Pazartesi günü, Edebiyat ders saati, Fırat Tepret Sınıf defterini imzalar.

''Asuman Haznedar, şiirini getirdin mi ? '' dedi Fırat Öğretmen.

'' Evet getirdim.'' dedi çekinerek. En sevdiği şiirlerinden birisiydi lakin, onu seçip seçmeme konusunda o kadar kararsız kalmıştı ki... Kalbinin sesini dinleyip, getirme cesaretini göstermişti. Şimdi ise şiiri daha okumadan utanmaya başlamıştı. Yanlış anlaşılmak istemese de, kesinlikle yanındaki çocuk bu şiiri üstüne alınacaktı.

'' Oku bakalım..'' dedi Fırat Tepret. Asuman, derin bir iç çekti.

Öyle Uzaktan Seviyorum Seni

Uzaktan seviyorum seni!
Kokunu alamadan,
Boynuna sarılamadan.
Yüzüne dokunamadan.
Sadece seviyorum!
Öyle uzaktan seviyorum seni!
Elini tutmadan.
Yüreğine dokunmadan.
Gözlerinde dalıp dalıp gitmeden.
Şu üç günlük sevdalara inat,
Serserice değil adam gibi seviyorum.
Öyle uzaktan seviyorum seni,
Yanaklarına sızan iki damla yaşını silmeden.
En çılgın kahkahalarına ortak olmadan.
En sevdiğin şarkıyı beraber mırıldanmadan.
Öyle uzaktan seviyorum seni!
Kırmadan,
Dökmeden,
Parçalamadan,
Üzmeden,
Ağlatmadan uzaktan seviyorum.
Öyle uzaktan seviyorum seni;
Sana söylemek istediğim her kelimeyi,
Dilimde parçalayarak seviyorum.
Damla damla dökülürken kelimelerim,
Masum beyaz bir kağıtta seviyorum.

Şiir bittiğinde,

'' Vay be ! '' diye bağırdı Ömer.

'' Güzel değil mi Ömer ? '' dedi Fırat Öğretmen.

'' Evet.. Çok iyi..'' dedi.

'' Sen oku bakalım en sevdiğin şiirini..'' dedi Fırat Öğretmen. Fakat Ömer ne şiir okurdu, ne de ödevleri yapardı. O esnada, Çako, telefonundan bir şeyler karıştırmakla meşguldü.

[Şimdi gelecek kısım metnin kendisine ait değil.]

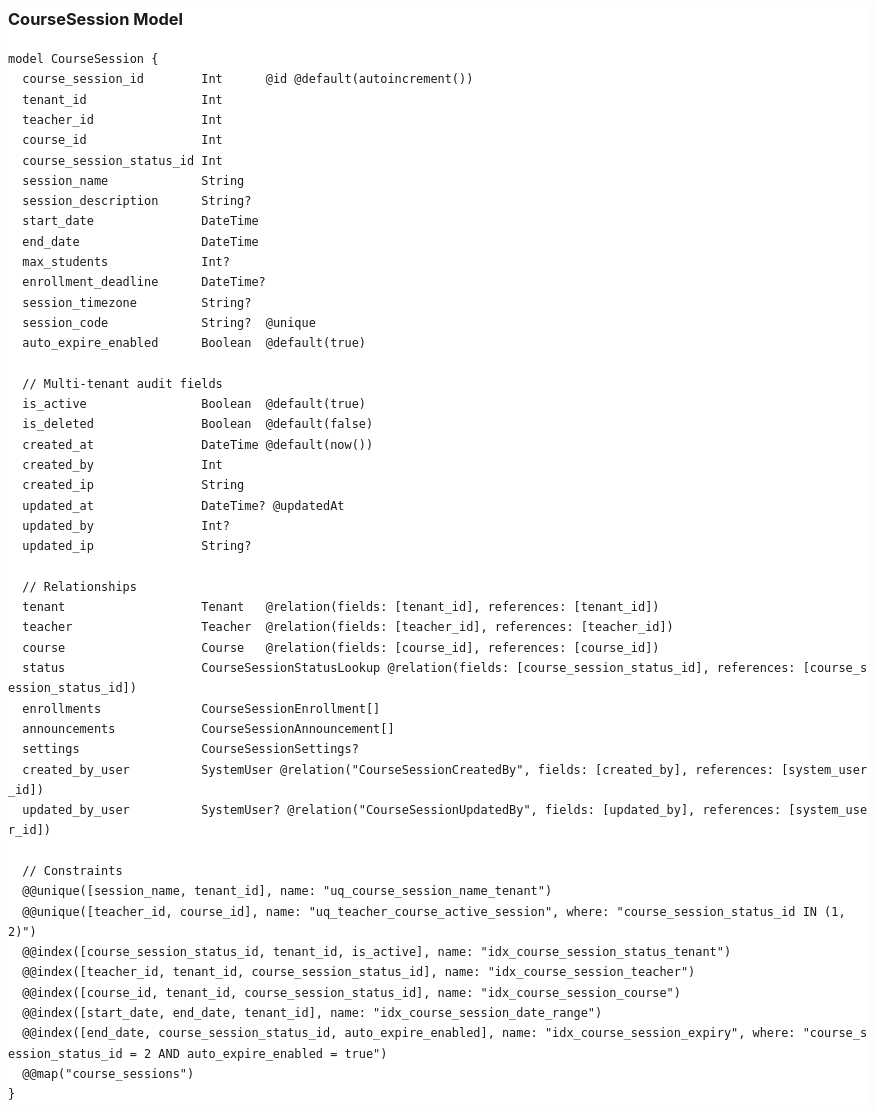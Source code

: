 ### CourseSession Model
```prisma
model CourseSession {
  course_session_id        Int      @id @default(autoincrement())
  tenant_id                Int
  teacher_id               Int
  course_id                Int
  course_session_status_id Int
  session_name             String
  session_description      String?
  start_date               DateTime
  end_date                 DateTime
  max_students             Int?
  enrollment_deadline      DateTime?
  session_timezone         String?
  session_code             String?  @unique
  auto_expire_enabled      Boolean  @default(true)

  // Multi-tenant audit fields
  is_active                Boolean  @default(true)
  is_deleted               Boolean  @default(false)
  created_at               DateTime @default(now())
  created_by               Int
  created_ip               String
  updated_at               DateTime? @updatedAt
  updated_by               Int?
  updated_ip               String?

  // Relationships
  tenant                   Tenant   @relation(fields: [tenant_id], references: [tenant_id])
  teacher                  Teacher  @relation(fields: [teacher_id], references: [teacher_id])
  course                   Course   @relation(fields: [course_id], references: [course_id])
  status                   CourseSessionStatusLookup @relation(fields: [course_session_status_id], references: [course_session_status_id])
  enrollments              CourseSessionEnrollment[]
  announcements            CourseSessionAnnouncement[]
  settings                 CourseSessionSettings?
  created_by_user          SystemUser @relation("CourseSessionCreatedBy", fields: [created_by], references: [system_user_id])
  updated_by_user          SystemUser? @relation("CourseSessionUpdatedBy", fields: [updated_by], references: [system_user_id])

  // Constraints
  @@unique([session_name, tenant_id], name: "uq_course_session_name_tenant")
  @@unique([teacher_id, course_id], name: "uq_teacher_course_active_session", where: "course_session_status_id IN (1, 2)")
  @@index([course_session_status_id, tenant_id, is_active], name: "idx_course_session_status_tenant")
  @@index([teacher_id, tenant_id, course_session_status_id], name: "idx_course_session_teacher")
  @@index([course_id, tenant_id, course_session_status_id], name: "idx_course_session_course")
  @@index([start_date, end_date, tenant_id], name: "idx_course_session_date_range")
  @@index([end_date, course_session_status_id, auto_expire_enabled], name: "idx_course_session_expiry", where: "course_session_status_id = 2 AND auto_expire_enabled = true")
  @@map("course_sessions")
}
```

'' Ben.. Ben şey yapamadım hocam..'' dedi kıvırmaya çalışarak.

'' Ben okuyayım bari..'' dedi Çako. Herkes şaşırmıştı. En çokta Asu.. Heyecandan kalbi deli gibi atıyordu. Onun okuyacağı şiiri de kendi üstüne alınmak istiyordu fakat ne geleceğini kestirmek imkansızdı.. O öpücükten sonra, kendisine soğuk davranmıştı. Utanmıştı. Suratına dahi bakmaya utanıp, o gün sürekli kaçmıştı... Araya hafta sonu girmiş ve işte şimdi derste yine dip dibe, şiirini okur vaziyette bulmuştu kendini Asu.

'' Beni şaşırtıyorsun Çağatay.. '' dedi Fırat Öğretmen. Çako boğazını temizlerken, sınıfta kıkırdaşmalar oldu.

Kırmızı Bir Kuştur Soluğum

Kırmızı bir kuştur soluğum
Kumral göklerinde saçlarının
Seni kucağıma alıyorum
Tarifsiz uzuyor bacakların
Kırmızı bir at oluyor soluğum
Yüzünün yanmasından anlıyorum
Yoksuluz gecelerimiz çok kısa
Dört nala sevişmek lazım...

Teşekkürler...

Diyerek bitirmişti şiirini. Asu dışında herkes kahkahalarla gülerken, Asu hayal kırıklığının en üst seviyesini yaşıyordu. Sebebi ise, bu şiiri üstüne alınmış olmasıydı. Ki eğer öyleyse, Çako bu şiiri Asu'yu kast ederek seçip okuduysa, Asu daha da paramparça hissedecekti kendini.  Bu öpücüklerin sebebi, belkide şiirde geçen amaca yönelik bir basamaktı diye düşündü. Çako belkide basit görüyordu kendisini. Elde edilebilecek bir kız olarak.. Sırf bu sebepten..

'' Aferim Çako, demek sende Cemal Süreya seviyorsun..''

'' Aslında pek okumam ama bu şiir beni anlatıyor..'' dedi Çako yandan sırıtarak. Asu sessizliğini korusa da dokunsalar ağlayacak vaziyetteydi. Elleri buz kesmiş, aklında geçen düşüncelerden kurtulmak istiyormuş gibiydi adeta.